■ Your goal ■
Copy the data that follows exactly, and include none of its images.
==== Data for analysis
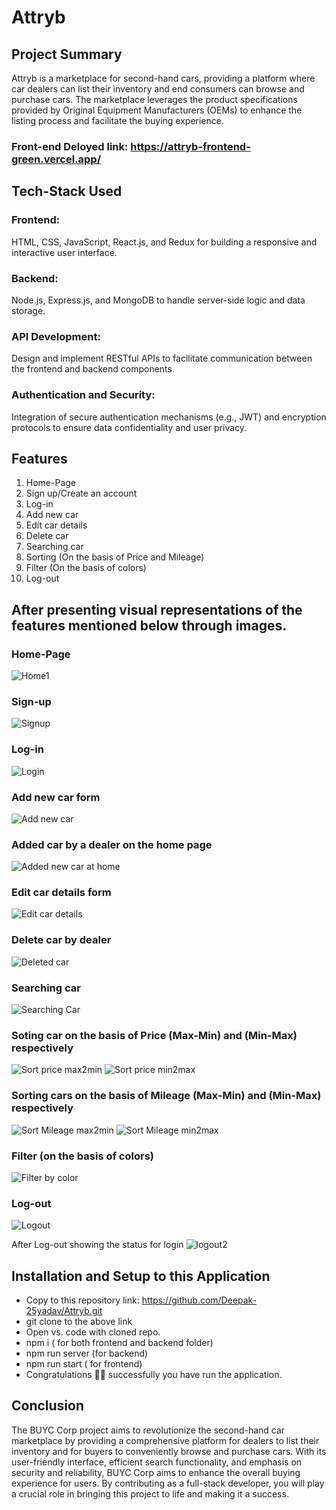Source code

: # Attryb

## Project Summary
Attryb is a marketplace for second-hand cars, providing a platform where car dealers can list their inventory and end consumers can browse and purchase cars. The marketplace leverages the product specifications provided by Original Equipment Manufacturers (OEMs) to enhance the listing process and facilitate the buying experience.

### Front-end Deloyed link: https://attryb-frontend-green.vercel.app/

## Tech-Stack Used

### Frontend:
HTML, CSS, JavaScript, React.js, and Redux for building a responsive and interactive user interface.

### Backend: 
Node.js, Express.js, and MongoDB to handle server-side logic and data storage.

### API Development:
Design and implement RESTful APIs to facilitate communication between the frontend and backend components.

### Authentication and Security:
Integration of secure authentication mechanisms (e.g., JWT) and encryption protocols to ensure data confidentiality and user privacy.

## Features

1.  Home-Page
2.  Sign up/Create an account
3.  Log-in
4.  Add new car
5.  Edit car details
6.  Delete car
7.  Searching car
8.  Sorting (On the basis of Price and Mileage)
9.  Filter (On the basis of colors)
10.  Log-out

## After presenting visual representations of the features mentioned below through images.
### Home-Page
![Home1](https://github.com/Deepak-25yadav/Attryb/assets/112754831/90513af0-60ad-4579-a475-f20cefca51ae)

### Sign-up
![Signup](https://github.com/Deepak-25yadav/Attryb/assets/112754831/996a59bb-0474-41bd-a07e-fec24311f068)

### Log-in
![Login](https://github.com/Deepak-25yadav/Attryb/assets/112754831/fb4f20c9-ed7f-48b8-b322-b8e04a0f353a)

### Add new car form
![Add new car](https://github.com/Deepak-25yadav/Attryb/assets/112754831/b3db4854-1acb-450e-87d9-5493cbc07180)

### Added car by a dealer on the home page
![Added new car at home](https://github.com/Deepak-25yadav/Attryb/assets/112754831/cc27d9b3-2067-4a7e-aba5-60de5a6460ad)

### Edit car details form
![Edit car details](https://github.com/Deepak-25yadav/Attryb/assets/112754831/bc9b095f-b99d-4c7a-8d78-cb07015c87b0)

### Delete car by dealer
![Deleted car](https://github.com/Deepak-25yadav/Attryb/assets/112754831/feeda1d6-7c3e-48a6-bd87-2442d7d4dd2f)

### Searching car
![Searching Car](https://github.com/Deepak-25yadav/Attryb/assets/112754831/9db621b7-36e5-4dcd-8f8b-6dbe52cb8621)

### Soting car on the basis of Price (Max-Min) and (Min-Max) respectively
![Sort price max2min](https://github.com/Deepak-25yadav/Attryb/assets/112754831/2d682bb9-52db-4307-b391-1c61f952eedf)
![Sort price min2max](https://github.com/Deepak-25yadav/Attryb/assets/112754831/6d283968-8534-43bd-8463-d73ee72a5f23)

### Sorting cars on the basis of Mileage (Max-Min) and (Min-Max) respectively
![Sort Mileage max2min](https://github.com/Deepak-25yadav/Attryb/assets/112754831/32020ec7-0981-4a26-89d0-865a46d872fe)
![Sort Mileage min2max](https://github.com/Deepak-25yadav/Attryb/assets/112754831/d04d7904-b130-48a5-b250-438c8587b456)

### Filter (on the basis of colors)
![Filter by color](https://github.com/Deepak-25yadav/Attryb/assets/112754831/fd5d0ba9-5801-4ce6-a8ed-fdfc48919571)

### Log-out
![Logout](https://github.com/Deepak-25yadav/Attryb/assets/112754831/ffdbd708-b720-494f-9ab9-0fb7f0c7332f)

After Log-out showing the status for login
![logout2](https://github.com/Deepak-25yadav/Attryb/assets/112754831/36b62bcf-a189-49e2-b1d3-0737b0210b50)



 ## Installation and Setup to this Application 
 - Copy to this repository link: https://github.com/Deepak-25yadav/Attryb.git
 - git clone to the above link
 - Open vs. code with cloned repo.
 - npm i  ( for both frontend and backend folder)
 - npm run server (for backend)
 - npm run start  ( for frontend)
 - Congratulations 🥳🥳 successfully you have run the application.

## Conclusion
The BUYC Corp project aims to revolutionize the second-hand car marketplace by providing a comprehensive platform for dealers to list their inventory and for buyers to conveniently browse and purchase cars. With its user-friendly interface, efficient search functionality, and emphasis on security and reliability, BUYC Corp aims to enhance the overall buying experience for users. By contributing as a full-stack developer, you will play a crucial role in bringing this project to life and making it a success.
========
■ Written response ■
Source code

: # Attryb

## Project Summary
Attryb is a marketplace for second-hand cars, providing a platform where car dealers can list their inventory and end consumers can browse and purchase cars. The marketplace leverages the product specifications provided by Original Equipment Manufacturers (OEMs) to enhance the listing process and facilitate the buying experience.

### Front-end Deloyed link: https://attryb-frontend-green.vercel.app/

## Tech-Stack Used

### Frontend:
HTML, CSS, JavaScript, React.js, and Redux for building a responsive and interactive user interface.

### Backend: 
Node.js, Express.js, and MongoDB to handle server-side logic and data storage.

### API Development:
Design and implement RESTful APIs to facilitate communication between the frontend and backend components.

### Authentication and Security:
Integration of secure authentication mechanisms (e.g., JWT) and encryption protocols to ensure data confidentiality and user privacy.

## Features

1.  Home-Page
2.  Sign up/Create an account
3.  Log-in
4.  Add new car
5.  Edit car details
6.  Delete car
7.  Searching car
8.  Sorting (On the basis of Price and Mileage)
9.  Filter (On the basis of colors)
10.  Log-out

## After presenting visual representations of the features mentioned below through images.
### Home-Page
![Home1](https://github.com/Deepak-25yadav/Attryb/assets/112754831/90513af0-60ad-4579-a475-f20cefca51ae)

### Sign-up
![Signup](https://github.com/Deepak-25yadav/Attryb/assets/112754831/996a59bb-0474-41bd-a07e-fec24311f068)

### Log-in
![Login](https://github.com/Deepak-25yadav/Attryb/assets/112754831/fb4f20c9-ed7f-48b8-b322-b8e04a0f353a)

### Add new car form
![Add new car](https://github.com/Deepak-25yadav/Attryb/assets/112754831/b3db4854-1acb-450e-87d9-5493cbc07180)

### Added car by a dealer on the home page
![Added new car at home](https://github.com/Deepak-25yadav/Attryb/assets/112754831/cc27d9b3-2067-4a7e-aba5-60de5a6460ad)

### Edit car details form
![Edit car details](https://github.com/Deepak-25yadav/Attryb/assets/112754831/bc9b095f-b99d-4c7a-8d78-cb07015c87b0)

### Delete car by dealer
![Deleted car](https://github.com/Deepak-25yadav/Attryb/assets/112754831/feeda1d6-7c3e-48a6-bd87-2442d7d4dd2f)

### Searching car
![Searching Car](https://github.com/Deepak-25yadav/Attryb/assets/112754831/9db621b7-36e5-4dcd-8f8b-6dbe52cb8621)

### Soting car on the basis of Price (Max-Min) and (Min-Max) respectively
![Sort price max2min](https://github.com/Deepak-25yadav/Attryb/assets/112754831/2d682bb9-52db-4307-b391-1c61f952eedf)
![Sort price min2max](https://github.com/Deepak-25yadav/Attryb/assets/112754831/6d283968-8534-43bd-8463-d73ee72a5f23)

### Sorting cars on the basis of Mileage (Max-Min) and (Min-Max) respectively
![Sort Mileage max2min](https://github.com/Deepak-25yadav/Attryb/assets/112754831/32020ec7-0981-4a26-89d0-865a46d872fe)
![Sort Mileage min2max](https://github.com/Deepak-25yadav/Attryb/assets/112754831/d04d7904-b130-48a5-b250-438c8587b456)

### Filter (on the basis of colors)
![Filter by color](https://github.com/Deepak-25yadav/Attryb/assets/112754831/fd5d0ba9-5801-4ce6-a8ed-fdfc48919571)

### Log-out
![Logout](https://github.com/Deepak-25yadav/Attryb/assets/112754831/ffdbd708-b720-494f-9ab9-0fb7f0c7332f)

After Log-out showing the status for login
![logout2](https://github.com/Deepak-25yadav/Attryb/assets/112754831/36b62bcf-a189-49e2-b1d3-0737b0210b50)



 ## Installation and Setup to this Application 
 - Copy to this repository link: https://github.com/Deepak-25yadav/Attryb.git
 - git clone to the above link
 - Open vs. code with cloned repo.
 - npm i  ( for both frontend and backend folder)
 - npm run server (for backend)
 - npm run start  ( for frontend)
 - Congratulations 🥳🥳 successfully you have run the application.

## Conclusion
The BUYC Corp project aims to revolutionize the second-hand car marketplace by providing a comprehensive platform for dealers to list their inventory and for buyers to conveniently browse and purchase cars. With its user-friendly interface, efficient search functionality, and emphasis on security and reliability, BUYC Corp aims to enhance the overall buying experience for users. By contributing as a full-stack developer, you will play a crucial role in bringing this project to life and making it a success.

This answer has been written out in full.